[Opening Records shown section]
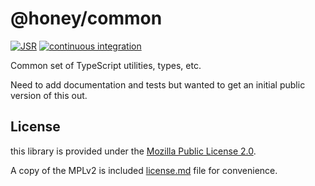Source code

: # @honey/common

[![JSR](https://jsr.io/badges/@honey/common)](https://jsr.io/@honey/common)
[![continuous integration](https://github.com/honeyandglass/common/actions/workflows/continuous-integration.yml/badge.svg)](https://github.com/honeyandglass/common/actions/workflows/continuous-integration.yml)

Common set of TypeScript utilities, types, etc.

Need to add documentation and tests but wanted to get an initial public version of this out.

## License

this library is provided under the [Mozilla Public License 2.0](https://mozilla.org/MPL/2.0/).

A copy of the MPLv2 is included [license.md](/license.md) file for convenience.
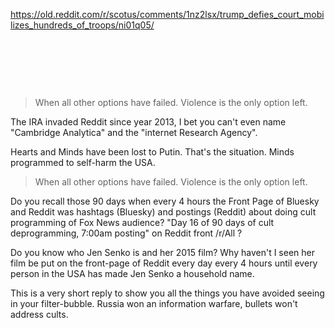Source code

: https://old.reddit.com/r/scotus/comments/1nz2lsx/trump_defies_court_mobilizes_hundreds_of_troops/ni01q05/

&nbsp;

&nbsp;

&nbsp;

> When all other options have failed. Violence is the only option left.

The IRA invaded Reddit since year 2013, I bet you can't even name "Cambridge Analytica" and the "internet Research Agency".

Hearts and Minds have been lost to Putin. That's the situation. Minds programmed to self-harm the USA.

> When all other options have failed. Violence is the only option left.

Do you recall those 90 days when every 4 hours the Front Page of Bluesky and Reddit was hashtags (Bluesky) and postings (Reddit) about doing cult programming of Fox News audience? "Day 16 of 90 days of cult deprogramming, 7:00am posting" on Reddit front /r/All ?

Do you know who Jen Senko is and her 2015 film? Why haven't I seen her film be put on the front-page of Reddit every day every 4 hours until every person in the USA has made Jen Senko a household name.

This is a very short reply to show you all the things you have avoided seeing in your filter-bubble. Russia won an information warfare, bullets won't address cults.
[Closing Records shown section]
• _What to work on_: Could the entries above be printed again exactly, apart from the pictures?

• _Answer space_:
Source code

: # @honey/common

[![JSR](https://jsr.io/badges/@honey/common)](https://jsr.io/@honey/common)
[![continuous integration](https://github.com/honeyandglass/common/actions/workflows/continuous-integration.yml/badge.svg)](https://github.com/honeyandglass/common/actions/workflows/continuous-integration.yml)

Common set of TypeScript utilities, types, etc.

Need to add documentation and tests but wanted to get an initial public version of this out.

## License

this library is provided under the [Mozilla Public License 2.0](https://mozilla.org/MPL/2.0/).

A copy of the MPLv2 is included [license.md](/license.md) file for convenience.
Source code

: https://old.reddit.com/r/scotus/comments/1nz2lsx/trump_defies_court_mobilizes_hundreds_of_troops/ni01q05/

&nbsp;

&nbsp;

&nbsp;

> When all other options have failed. Violence is the only option left.

The IRA invaded Reddit since year 2013, I bet you can't even name "Cambridge Analytica" and the "internet Research Agency".

Hearts and Minds have been lost to Putin. That's the situation. Minds programmed to self-harm the USA.

> When all other options have failed. Violence is the only option left.

Do you recall those 90 days when every 4 hours the Front Page of Bluesky and Reddit was hashtags (Bluesky) and postings (Reddit) about doing cult programming of Fox News audience? "Day 16 of 90 days of cult deprogramming, 7:00am posting" on Reddit front /r/All ?

Do you know who Jen Senko is and her 2015 film? Why haven't I seen her film be put on the front-page of Reddit every day every 4 hours until every person in the USA has made Jen Senko a household name.

This is a very short reply to show you all the things you have avoided seeing in your filter-bubble. Russia won an information warfare, bullets won't address cults.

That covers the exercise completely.